Two former administrators at Montgomery County public schools are suing their school districts, alleging that they were illegally forced out of their jobs over Facebook posts criticizing the Black Lives Matter movement and Democratic politicians.
Ashley Bennett — a former special education supervisor at the North Penn School District who appeared Thursday on Tucker Carlson Tonight — and Amy Sacks, a former elementary school principal in the Perkiomen Valley School District, said the districts violated their First Amendment rights, retaliating against them for comments made on their personal Facebook pages.
In Bennett’s case, she said she was forced to resign after a June 24 post that criticized Black Lives Matter, in the wake of national protests over the police killing of George Floyd. “I’m just trying to figure out WHICH black lives matter,” said the post, which someone else wrote but Bennett shared. “It can’t be the unborn black babies — they are destroyed without a second thought.” The post accused the movement of harming Black police officers, and media outlets of ignoring “black on black violence.”
Sacks, meanwhile, said her superintendent told her she would be fired based on “cherry-picked” memes Sacks shared on her Facebook page — including one that said if now-President-elect Joe Biden was running against a potato, “I’d vote for the potato.”
Sacks — whose lawyer said she is currently on leave from Perkiomen Valley after she was forcibly demoted — also shared a meme in the midst of the George Floyd protests that asked “Is Corona Season over and we are on to Riot Season?” Another characterized the pandemic as politically motivated: “If you think the CoronaVirus panic in an election year right after 3 failed Coup attempts against Trump is a coincidence? You might be dumb as a rock!”
Both women are represented by the firm of Francis Malofiy, a Media-based lawyer who has taken on provocative cases, including suing Led Zeppelin and Usher over alleged copyright violations. Malofiy — who also appeared on Carlson’s show Thursday, declaring that “North Penn is not North Korea” — created a website to promote the cases and is soliciting complaints against public school districts “leading the charge against the fundamental freedoms that make America what it is.”
In an interview Friday, Malofiy said both Bennett and Sacks — who have also appeared on the right-wing Newsmax network — had the right to express their views and had done so on personal Facebook pages. “The fact that this has been so cut out from public schools … is a serious and dire effect we’re seeing as a result of this cancel culture,” he said.
The Perkiomen Valley district said in a statement Friday that Sacks had not been fired, but “by mutual agreement” accepted a new position with the district. It added that “we are concerned about this legal matter further dividing a community that has already been challenged by the pandemic and politics” and hoped to quickly resolve it.
Karl Romberger, a lawyer representing North Penn, said Friday that the district “did not violate Ashley Bennett’s rights. She voluntarily resigned from her position.” The district will present further defense in court, he said.
Bennett’s case was originally filed in Montgomery County, and Sacks’ case was originally filed in Philadelphia. Both cases have since been moved to federal court.
In a court filing, the North Penn district said Bennett’s Black Lives Matter post had “generated a great deal of disruption in the diverse” community, and community members “who perceived the post as racist” had voiced concerns.

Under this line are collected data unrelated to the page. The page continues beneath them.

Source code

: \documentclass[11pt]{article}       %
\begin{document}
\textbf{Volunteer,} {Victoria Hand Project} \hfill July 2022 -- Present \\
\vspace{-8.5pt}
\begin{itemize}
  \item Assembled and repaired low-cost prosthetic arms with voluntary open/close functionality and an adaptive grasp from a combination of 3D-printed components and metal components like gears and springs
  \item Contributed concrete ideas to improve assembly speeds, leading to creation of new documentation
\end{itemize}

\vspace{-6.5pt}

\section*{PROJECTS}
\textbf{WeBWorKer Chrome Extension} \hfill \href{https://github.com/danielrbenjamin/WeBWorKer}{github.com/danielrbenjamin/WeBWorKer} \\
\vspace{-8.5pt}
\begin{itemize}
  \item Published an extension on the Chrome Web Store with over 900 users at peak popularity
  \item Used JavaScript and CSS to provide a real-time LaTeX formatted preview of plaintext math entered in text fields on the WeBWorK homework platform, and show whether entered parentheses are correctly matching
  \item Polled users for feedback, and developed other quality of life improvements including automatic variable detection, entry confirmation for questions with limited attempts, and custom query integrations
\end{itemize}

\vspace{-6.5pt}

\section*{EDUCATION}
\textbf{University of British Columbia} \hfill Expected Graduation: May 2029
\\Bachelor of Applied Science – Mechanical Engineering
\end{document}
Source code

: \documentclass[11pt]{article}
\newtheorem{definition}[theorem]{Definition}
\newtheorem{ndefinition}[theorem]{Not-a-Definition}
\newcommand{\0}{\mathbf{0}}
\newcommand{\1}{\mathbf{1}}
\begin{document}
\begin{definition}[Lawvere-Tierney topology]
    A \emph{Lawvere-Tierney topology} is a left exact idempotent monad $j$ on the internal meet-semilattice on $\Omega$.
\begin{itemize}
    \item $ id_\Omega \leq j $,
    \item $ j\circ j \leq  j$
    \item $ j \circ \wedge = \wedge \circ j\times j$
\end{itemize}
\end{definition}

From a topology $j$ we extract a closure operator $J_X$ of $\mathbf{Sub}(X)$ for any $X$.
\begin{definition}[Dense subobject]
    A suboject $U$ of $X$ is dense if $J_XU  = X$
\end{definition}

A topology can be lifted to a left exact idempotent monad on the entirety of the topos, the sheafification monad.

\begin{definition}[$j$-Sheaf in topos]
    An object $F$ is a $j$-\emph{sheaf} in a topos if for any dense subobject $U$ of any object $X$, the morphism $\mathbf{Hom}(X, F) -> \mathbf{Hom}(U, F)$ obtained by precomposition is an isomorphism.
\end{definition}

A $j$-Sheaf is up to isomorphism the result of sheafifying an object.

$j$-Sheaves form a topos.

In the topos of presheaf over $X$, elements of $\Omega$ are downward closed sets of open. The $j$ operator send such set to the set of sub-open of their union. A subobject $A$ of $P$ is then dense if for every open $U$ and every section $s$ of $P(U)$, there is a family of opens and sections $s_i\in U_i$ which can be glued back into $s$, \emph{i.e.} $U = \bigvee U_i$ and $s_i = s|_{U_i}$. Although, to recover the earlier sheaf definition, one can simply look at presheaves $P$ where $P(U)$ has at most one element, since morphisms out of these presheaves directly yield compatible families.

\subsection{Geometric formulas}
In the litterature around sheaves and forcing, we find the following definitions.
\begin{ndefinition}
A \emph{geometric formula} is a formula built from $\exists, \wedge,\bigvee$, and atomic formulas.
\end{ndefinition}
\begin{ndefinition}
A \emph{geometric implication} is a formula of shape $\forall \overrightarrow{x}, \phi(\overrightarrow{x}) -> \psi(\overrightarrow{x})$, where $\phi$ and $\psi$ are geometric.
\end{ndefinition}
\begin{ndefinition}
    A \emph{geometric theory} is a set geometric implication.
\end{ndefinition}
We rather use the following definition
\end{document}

The district publicly acknowledged in June that it had placed an employee on administrative leave due to comments on a personal Facebook page that “do not align with [the district’s] core values.”
While the U.S. Supreme Court has ruled that public employees can express opinions on matters of public concern — in 1968 upholding Illinois public schoolteacher Marvin Pickering’s right to criticize his school board’s spending on athletics in a letter to the editor — North Penn argued that case might not apply to Bennett’s post.
“There is no clearly established body of case law as to whether the Pickering test shields from censure a teacher’s social media post dismissing Black Lives Matter as nothing more than an expression of hate for the United States President, denying the existence of systemic racism, and invoking ‘destroyed black babies’ and ‘black on black crime,’ ” the district said in the filing.
Appearing on Tucker Carlson’s show on Fox News Thursday, Bennett said she thought the post she shared “raised valid points” and was not meant to offend.
After the post, “I woke up … and my world and my life and my career was basically turned upside down,” said Bennett, adding that she had worked in special education for 27 years.
Sacks’ lawsuit alleges that Perkiomen Valley punished her for her conservative views. “There is no question that a similarly situated left-wing administrator who made similar political posts would not have been disciplined by defendants and would not have had her due process rights violated,” the suit reads.
Asked Friday whether he had examples of a double standard, including in Perkiomen Valley, Malofiy said he had “so many examples” but declined to provide specifics. He wouldn’t want to “out” other teachers or administrators, he said, for also expressing views they should be allowed to share.